• Exercise directions: Please print every record below exactly as it appears, but leave out the pictures.

BEGIN Input records

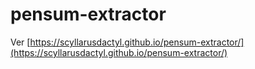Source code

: # pensum-extractor
 
Ver [https://scyllarusdactyl.github.io/pensum-extractor/](https://scyllarusdactyl.github.io/pensum-extractor/)
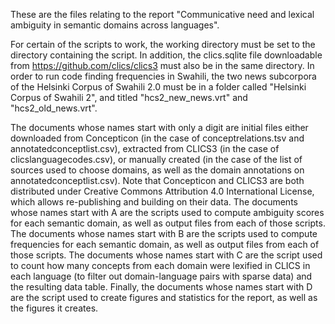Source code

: These are the files relating to the report "Communicative need and lexical ambiguity in semantic domains across languages".

For certain of the scripts to work, the working directory must be set to the directory containing the script. In addition, the clics.sqlite file downloadable from https://github.com/clics/clics3 must also be in the same directory. In order to run code finding frequencies in Swahili, the two news subcorpora of the Helsinki Corpus of Swahili 2.0 must be in a folder called "Helsinki Corpus of Swahili 2", and titled "hcs2_new_news.vrt" and "hcs2_old_news.vrt".

The documents whose names start with only a digit are initial files either downloaded from Concepticon (in the case of conceptrelations.tsv and annotatedconceptlist.csv), extracted from CLICS3 (in the case of clicslanguagecodes.csv), or manually created (in the case of the list of sources used to choose domains, as well as the domain annotations on annotatedconceptlist.csv). Note that Concepticon and CLICS3 are both distributed under Creative Commons Attribution 4.0 International License, which allows re-publishing and building on their data. The documents whose names start with A are the scripts used to compute ambiguity scores for each semantic domain, as well as output files from each of those scripts. The documents whose names start with B are the scripts used to compute frequencies for each semantic domain, as well as output files from each of those scripts. The documents whose names start with C are the script used to count how many concepts from each domain were lexified in CLICS in each language (to filter out domain-language pairs with sparse data) and the resulting data table. Finally, the documents whose names start with D are the script used to create figures and statistics for the report, as well as the figures it creates.
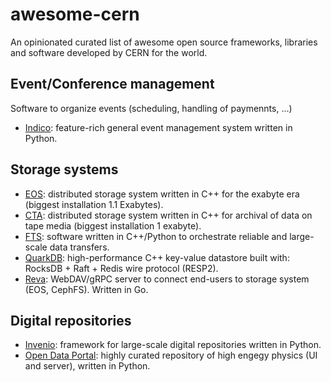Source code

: # awesome-cern
An opinionated curated list of awesome open source frameworks, libraries and software developed by CERN for the world.

## Event/Conference management
Software to organize events (scheduling, handling of paymennts, ...)
- [Indico](https://getindico.io): feature-rich general event management system written in Python.

## Storage systems
- [EOS](https://eos-web.web.cern.ch/eos-web/): distributed storage system written in C++ for the exabyte era (biggest installation 1.1 Exabytes).
- [CTA](https://eoscta.docs.cern.ch/latest/): distributed storage system written in C++ for archival of data on tape media (biggest installation 1 exabyte).
- [FTS](https://fts.web.cern.ch/fts/): software written in C++/Python to orchestrate reliable and large-scale data transfers.
- [QuarkDB](https://quarkdb.web.cern.ch/quarkdb/docs/master/): high-performance C++ key-value datastore built with: RocksDB + Raft + Redis wire protocol (RESP2).
- [Reva](): WebDAV/gRPC server to connect end-users to storage system (EOS, CephFS). Written in Go.
  
## Digital repositories
- [Invenio](https://inveniosoftware.org): framework for large-scale digital repositories written in Python.
- [Open Data Portal](https://github.com/cernopendata): highly curated repository of high engegy physics (UI and server), written in Python.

END Input records

• Reply to the exercise:
Source code

: # pensum-extractor
 
Ver [https://scyllarusdactyl.github.io/pensum-extractor/](https://scyllarusdactyl.github.io/pensum-extractor/)
Source code

: These are the files relating to the report "Communicative need and lexical ambiguity in semantic domains across languages".

For certain of the scripts to work, the working directory must be set to the directory containing the script. In addition, the clics.sqlite file downloadable from https://github.com/clics/clics3 must also be in the same directory. In order to run code finding frequencies in Swahili, the two news subcorpora of the Helsinki Corpus of Swahili 2.0 must be in a folder called "Helsinki Corpus of Swahili 2", and titled "hcs2_new_news.vrt" and "hcs2_old_news.vrt".

The documents whose names start with only a digit are initial files either downloaded from Concepticon (in the case of conceptrelations.tsv and annotatedconceptlist.csv), extracted from CLICS3 (in the case of clicslanguagecodes.csv), or manually created (in the case of the list of sources used to choose domains, as well as the domain annotations on annotatedconceptlist.csv). Note that Concepticon and CLICS3 are both distributed under Creative Commons Attribution 4.0 International License, which allows re-publishing and building on their data. The documents whose names start with A are the scripts used to compute ambiguity scores for each semantic domain, as well as output files from each of those scripts. The documents whose names start with B are the scripts used to compute frequencies for each semantic domain, as well as output files from each of those scripts. The documents whose names start with C are the script used to count how many concepts from each domain were lexified in CLICS in each language (to filter out domain-language pairs with sparse data) and the resulting data table. Finally, the documents whose names start with D are the script used to create figures and statistics for the report, as well as the figures it creates.
Source code

: # awesome-cern
An opinionated curated list of awesome open source frameworks, libraries and software developed by CERN for the world.

## Event/Conference management
Software to organize events (scheduling, handling of paymennts, ...)
- [Indico](https://getindico.io): feature-rich general event management system written in Python.

## Storage systems
- [EOS](https://eos-web.web.cern.ch/eos-web/): distributed storage system written in C++ for the exabyte era (biggest installation 1.1 Exabytes).
- [CTA](https://eoscta.docs.cern.ch/latest/): distributed storage system written in C++ for archival of data on tape media (biggest installation 1 exabyte).
- [FTS](https://fts.web.cern.ch/fts/): software written in C++/Python to orchestrate reliable and large-scale data transfers.
- [QuarkDB](https://quarkdb.web.cern.ch/quarkdb/docs/master/): high-performance C++ key-value datastore built with: RocksDB + Raft + Redis wire protocol (RESP2).
- [Reva](): WebDAV/gRPC server to connect end-users to storage system (EOS, CephFS). Written in Go.
  
## Digital repositories
- [Invenio](https://inveniosoftware.org): framework for large-scale digital repositories written in Python.
- [Open Data Portal](https://github.com/cernopendata): highly curated repository of high engegy physics (UI and server), written in Python.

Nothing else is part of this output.